**Exercise instructions:** Carry over every entry exactly as it appears in the records.

**Data for review:**
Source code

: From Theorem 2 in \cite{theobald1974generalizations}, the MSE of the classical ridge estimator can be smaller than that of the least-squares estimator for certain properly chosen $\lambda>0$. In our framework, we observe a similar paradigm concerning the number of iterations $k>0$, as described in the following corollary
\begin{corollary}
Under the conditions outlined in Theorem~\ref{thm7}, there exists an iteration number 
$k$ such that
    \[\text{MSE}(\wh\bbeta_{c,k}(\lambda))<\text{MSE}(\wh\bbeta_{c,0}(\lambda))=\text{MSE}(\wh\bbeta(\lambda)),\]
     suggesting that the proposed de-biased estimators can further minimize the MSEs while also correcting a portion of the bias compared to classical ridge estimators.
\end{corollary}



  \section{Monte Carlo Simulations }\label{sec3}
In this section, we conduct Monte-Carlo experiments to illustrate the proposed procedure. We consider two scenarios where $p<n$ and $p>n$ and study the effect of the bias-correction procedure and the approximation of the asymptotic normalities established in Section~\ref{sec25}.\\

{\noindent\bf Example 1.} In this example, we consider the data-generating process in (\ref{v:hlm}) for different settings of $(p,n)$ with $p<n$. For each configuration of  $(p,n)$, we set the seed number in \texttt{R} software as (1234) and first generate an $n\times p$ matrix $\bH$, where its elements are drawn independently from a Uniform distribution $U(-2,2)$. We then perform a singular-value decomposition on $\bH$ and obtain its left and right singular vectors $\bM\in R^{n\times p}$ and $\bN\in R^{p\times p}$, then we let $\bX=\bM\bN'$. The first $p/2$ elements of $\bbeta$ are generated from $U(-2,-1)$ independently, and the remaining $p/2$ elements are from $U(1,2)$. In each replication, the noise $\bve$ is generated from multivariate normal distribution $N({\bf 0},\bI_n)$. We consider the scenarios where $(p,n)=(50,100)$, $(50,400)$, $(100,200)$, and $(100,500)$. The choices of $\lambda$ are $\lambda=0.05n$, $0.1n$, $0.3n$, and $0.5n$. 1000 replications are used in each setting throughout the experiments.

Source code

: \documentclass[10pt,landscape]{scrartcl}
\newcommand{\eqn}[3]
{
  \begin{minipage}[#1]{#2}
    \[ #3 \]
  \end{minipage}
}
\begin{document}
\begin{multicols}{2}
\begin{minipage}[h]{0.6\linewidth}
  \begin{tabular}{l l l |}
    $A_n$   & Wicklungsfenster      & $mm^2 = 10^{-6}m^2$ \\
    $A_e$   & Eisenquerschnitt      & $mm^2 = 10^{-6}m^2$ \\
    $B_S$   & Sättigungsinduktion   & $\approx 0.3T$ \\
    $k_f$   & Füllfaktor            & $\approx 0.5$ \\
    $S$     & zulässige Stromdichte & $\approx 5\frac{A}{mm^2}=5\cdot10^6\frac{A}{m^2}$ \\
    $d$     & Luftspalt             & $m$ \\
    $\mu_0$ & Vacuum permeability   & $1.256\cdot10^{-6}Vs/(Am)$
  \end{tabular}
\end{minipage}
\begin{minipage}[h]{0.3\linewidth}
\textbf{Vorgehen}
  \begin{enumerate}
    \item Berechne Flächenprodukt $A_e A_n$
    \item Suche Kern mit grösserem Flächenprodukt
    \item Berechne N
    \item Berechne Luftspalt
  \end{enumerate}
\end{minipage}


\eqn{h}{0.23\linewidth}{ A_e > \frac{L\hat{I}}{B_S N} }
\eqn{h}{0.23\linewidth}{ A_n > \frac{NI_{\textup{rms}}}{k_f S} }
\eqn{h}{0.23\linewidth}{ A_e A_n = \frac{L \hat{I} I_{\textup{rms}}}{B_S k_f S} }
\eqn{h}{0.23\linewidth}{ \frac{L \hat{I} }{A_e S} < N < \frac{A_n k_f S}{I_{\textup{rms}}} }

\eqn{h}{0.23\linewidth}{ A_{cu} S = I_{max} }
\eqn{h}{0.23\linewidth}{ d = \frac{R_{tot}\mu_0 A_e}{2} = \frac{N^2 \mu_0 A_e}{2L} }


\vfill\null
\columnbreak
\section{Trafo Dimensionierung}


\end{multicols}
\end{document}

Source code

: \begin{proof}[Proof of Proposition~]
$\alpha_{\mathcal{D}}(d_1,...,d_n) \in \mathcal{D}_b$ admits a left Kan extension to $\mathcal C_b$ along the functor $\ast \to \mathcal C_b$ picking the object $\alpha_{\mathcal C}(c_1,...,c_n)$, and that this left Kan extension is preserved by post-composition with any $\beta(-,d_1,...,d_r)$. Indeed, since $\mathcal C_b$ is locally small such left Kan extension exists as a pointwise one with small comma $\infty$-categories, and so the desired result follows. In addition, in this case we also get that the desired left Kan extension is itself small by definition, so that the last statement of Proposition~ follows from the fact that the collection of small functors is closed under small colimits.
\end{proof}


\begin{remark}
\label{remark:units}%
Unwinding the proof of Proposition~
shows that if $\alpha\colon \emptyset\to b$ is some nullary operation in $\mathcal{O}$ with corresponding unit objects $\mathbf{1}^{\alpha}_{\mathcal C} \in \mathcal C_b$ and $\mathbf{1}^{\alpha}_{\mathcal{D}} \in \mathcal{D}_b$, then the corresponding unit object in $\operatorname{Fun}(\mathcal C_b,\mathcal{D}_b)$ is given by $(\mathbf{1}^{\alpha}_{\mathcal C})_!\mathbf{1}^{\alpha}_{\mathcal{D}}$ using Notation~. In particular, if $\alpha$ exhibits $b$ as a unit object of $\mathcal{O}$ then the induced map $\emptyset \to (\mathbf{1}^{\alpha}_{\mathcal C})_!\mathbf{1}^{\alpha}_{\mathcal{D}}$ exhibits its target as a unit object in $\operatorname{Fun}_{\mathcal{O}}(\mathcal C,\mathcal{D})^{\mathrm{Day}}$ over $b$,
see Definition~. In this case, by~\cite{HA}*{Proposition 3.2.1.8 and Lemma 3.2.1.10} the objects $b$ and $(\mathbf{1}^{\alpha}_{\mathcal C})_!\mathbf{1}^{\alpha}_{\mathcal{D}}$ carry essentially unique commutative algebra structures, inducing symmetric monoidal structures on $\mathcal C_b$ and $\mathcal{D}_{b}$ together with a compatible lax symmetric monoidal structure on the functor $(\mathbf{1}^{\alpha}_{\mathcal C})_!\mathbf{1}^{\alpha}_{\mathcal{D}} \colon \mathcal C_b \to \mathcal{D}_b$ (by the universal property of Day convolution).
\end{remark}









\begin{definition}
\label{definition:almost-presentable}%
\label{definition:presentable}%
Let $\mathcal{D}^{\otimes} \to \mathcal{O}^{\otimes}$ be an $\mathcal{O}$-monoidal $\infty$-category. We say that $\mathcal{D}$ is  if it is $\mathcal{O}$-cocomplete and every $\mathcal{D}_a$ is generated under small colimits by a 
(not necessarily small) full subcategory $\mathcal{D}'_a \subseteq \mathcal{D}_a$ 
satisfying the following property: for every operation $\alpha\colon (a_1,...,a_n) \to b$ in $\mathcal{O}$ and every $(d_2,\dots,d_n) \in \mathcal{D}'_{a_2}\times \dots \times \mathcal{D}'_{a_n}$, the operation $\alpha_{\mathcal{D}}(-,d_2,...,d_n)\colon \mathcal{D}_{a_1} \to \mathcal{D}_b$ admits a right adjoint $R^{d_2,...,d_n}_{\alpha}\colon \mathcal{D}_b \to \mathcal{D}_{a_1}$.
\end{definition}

**Answer space:**
Source code

: From Theorem 2 in \cite{theobald1974generalizations}, the MSE of the classical ridge estimator can be smaller than that of the least-squares estimator for certain properly chosen $\lambda>0$. In our framework, we observe a similar paradigm concerning the number of iterations $k>0$, as described in the following corollary
\begin{corollary}
Under the conditions outlined in Theorem~\ref{thm7}, there exists an iteration number 
$k$ such that
    \[\text{MSE}(\wh\bbeta_{c,k}(\lambda))<\text{MSE}(\wh\bbeta_{c,0}(\lambda))=\text{MSE}(\wh\bbeta(\lambda)),\]
     suggesting that the proposed de-biased estimators can further minimize the MSEs while also correcting a portion of the bias compared to classical ridge estimators.
\end{corollary}



  \section{Monte Carlo Simulations }\label{sec3}
In this section, we conduct Monte-Carlo experiments to illustrate the proposed procedure. We consider two scenarios where $p<n$ and $p>n$ and study the effect of the bias-correction procedure and the approximation of the asymptotic normalities established in Section~\ref{sec25}.\\

{\noindent\bf Example 1.} In this example, we consider the data-generating process in (\ref{v:hlm}) for different settings of $(p,n)$ with $p<n$. For each configuration of  $(p,n)$, we set the seed number in \texttt{R} software as (1234) and first generate an $n\times p$ matrix $\bH$, where its elements are drawn independently from a Uniform distribution $U(-2,2)$. We then perform a singular-value decomposition on $\bH$ and obtain its left and right singular vectors $\bM\in R^{n\times p}$ and $\bN\in R^{p\times p}$, then we let $\bX=\bM\bN'$. The first $p/2$ elements of $\bbeta$ are generated from $U(-2,-1)$ independently, and the remaining $p/2$ elements are from $U(1,2)$. In each replication, the noise $\bve$ is generated from multivariate normal distribution $N({\bf 0},\bI_n)$. We consider the scenarios where $(p,n)=(50,100)$, $(50,400)$, $(100,200)$, and $(100,500)$. The choices of $\lambda$ are $\lambda=0.05n$, $0.1n$, $0.3n$, and $0.5n$. 1000 replications are used in each setting throughout the experiments.

Source code

: \documentclass[10pt,landscape]{scrartcl}
\newcommand{\eqn}[3]
{
  \begin{minipage}[#1]{#2}
    \[ #3 \]
  \end{minipage}
}
\begin{document}
\begin{multicols}{2}
\begin{minipage}[h]{0.6\linewidth}
  \begin{tabular}{l l l |}
    $A_n$   & Wicklungsfenster      & $mm^2 = 10^{-6}m^2$ \\
    $A_e$   & Eisenquerschnitt      & $mm^2 = 10^{-6}m^2$ \\
    $B_S$   & Sättigungsinduktion   & $\approx 0.3T$ \\
    $k_f$   & Füllfaktor            & $\approx 0.5$ \\
    $S$     & zulässige Stromdichte & $\approx 5\frac{A}{mm^2}=5\cdot10^6\frac{A}{m^2}$ \\
    $d$     & Luftspalt             & $m$ \\
    $\mu_0$ & Vacuum permeability   & $1.256\cdot10^{-6}Vs/(Am)$
  \end{tabular}
\end{minipage}
\begin{minipage}[h]{0.3\linewidth}
\textbf{Vorgehen}
  \begin{enumerate}
    \item Berechne Flächenprodukt $A_e A_n$
    \item Suche Kern mit grösserem Flächenprodukt
    \item Berechne N
    \item Berechne Luftspalt
  \end{enumerate}
\end{minipage}


\eqn{h}{0.23\linewidth}{ A_e > \frac{L\hat{I}}{B_S N} }
\eqn{h}{0.23\linewidth}{ A_n > \frac{NI_{\textup{rms}}}{k_f S} }
\eqn{h}{0.23\linewidth}{ A_e A_n = \frac{L \hat{I} I_{\textup{rms}}}{B_S k_f S} }
\eqn{h}{0.23\linewidth}{ \frac{L \hat{I} }{A_e S} < N < \frac{A_n k_f S}{I_{\textup{rms}}} }

\eqn{h}{0.23\linewidth}{ A_{cu} S = I_{max} }
\eqn{h}{0.23\linewidth}{ d = \frac{R_{tot}\mu_0 A_e}{2} = \frac{N^2 \mu_0 A_e}{2L} }


\vfill\null
\columnbreak
\section{Trafo Dimensionierung}


\end{multicols}
\end{document}

Source code

: \begin{proof}[Proof of Proposition~]
$\alpha_{\mathcal{D}}(d_1,...,d_n) \in \mathcal{D}_b$ admits a left Kan extension to $\mathcal C_b$ along the functor $\ast \to \mathcal C_b$ picking the object $\alpha_{\mathcal C}(c_1,...,c_n)$, and that this left Kan extension is preserved by post-composition with any $\beta(-,d_1,...,d_r)$. Indeed, since $\mathcal C_b$ is locally small such left Kan extension exists as a pointwise one with small comma $\infty$-categories, and so the desired result follows. In addition, in this case we also get that the desired left Kan extension is itself small by definition, so that the last statement of Proposition~ follows from the fact that the collection of small functors is closed under small colimits.
\end{proof}


\begin{remark}
\label{remark:units}%
Unwinding the proof of Proposition~
shows that if $\alpha\colon \emptyset\to b$ is some nullary operation in $\mathcal{O}$ with corresponding unit objects $\mathbf{1}^{\alpha}_{\mathcal C} \in \mathcal C_b$ and $\mathbf{1}^{\alpha}_{\mathcal{D}} \in \mathcal{D}_b$, then the corresponding unit object in $\operatorname{Fun}(\mathcal C_b,\mathcal{D}_b)$ is given by $(\mathbf{1}^{\alpha}_{\mathcal C})_!\mathbf{1}^{\alpha}_{\mathcal{D}}$ using Notation~. In particular, if $\alpha$ exhibits $b$ as a unit object of $\mathcal{O}$ then the induced map $\emptyset \to (\mathbf{1}^{\alpha}_{\mathcal C})_!\mathbf{1}^{\alpha}_{\mathcal{D}}$ exhibits its target as a unit object in $\operatorname{Fun}_{\mathcal{O}}(\mathcal C,\mathcal{D})^{\mathrm{Day}}$ over $b$,
see Definition~. In this case, by~\cite{HA}*{Proposition 3.2.1.8 and Lemma 3.2.1.10} the objects $b$ and $(\mathbf{1}^{\alpha}_{\mathcal C})_!\mathbf{1}^{\alpha}_{\mathcal{D}}$ carry essentially unique commutative algebra structures, inducing symmetric monoidal structures on $\mathcal C_b$ and $\mathcal{D}_{b}$ together with a compatible lax symmetric monoidal structure on the functor $(\mathbf{1}^{\alpha}_{\mathcal C})_!\mathbf{1}^{\alpha}_{\mathcal{D}} \colon \mathcal C_b \to \mathcal{D}_b$ (by the universal property of Day convolution).
\end{remark}









\begin{definition}
\label{definition:almost-presentable}%
\label{definition:presentable}%
Let $\mathcal{D}^{\otimes} \to \mathcal{O}^{\otimes}$ be an $\mathcal{O}$-monoidal $\infty$-category. We say that $\mathcal{D}$ is  if it is $\mathcal{O}$-cocomplete and every $\mathcal{D}_a$ is generated under small colimits by a 
(not necessarily small) full subcategory $\mathcal{D}'_a \subseteq \mathcal{D}_a$ 
satisfying the following property: for every operation $\alpha\colon (a_1,...,a_n) \to b$ in $\mathcal{O}$ and every $(d_2,\dots,d_n) \in \mathcal{D}'_{a_2}\times \dots \times \mathcal{D}'_{a_n}$, the operation $\alpha_{\mathcal{D}}(-,d_2,...,d_n)\colon \mathcal{D}_{a_1} \to \mathcal{D}_b$ admits a right adjoint $R^{d_2,...,d_n}_{\alpha}\colon \mathcal{D}_b \to \mathcal{D}_{a_1}$.
\end{definition}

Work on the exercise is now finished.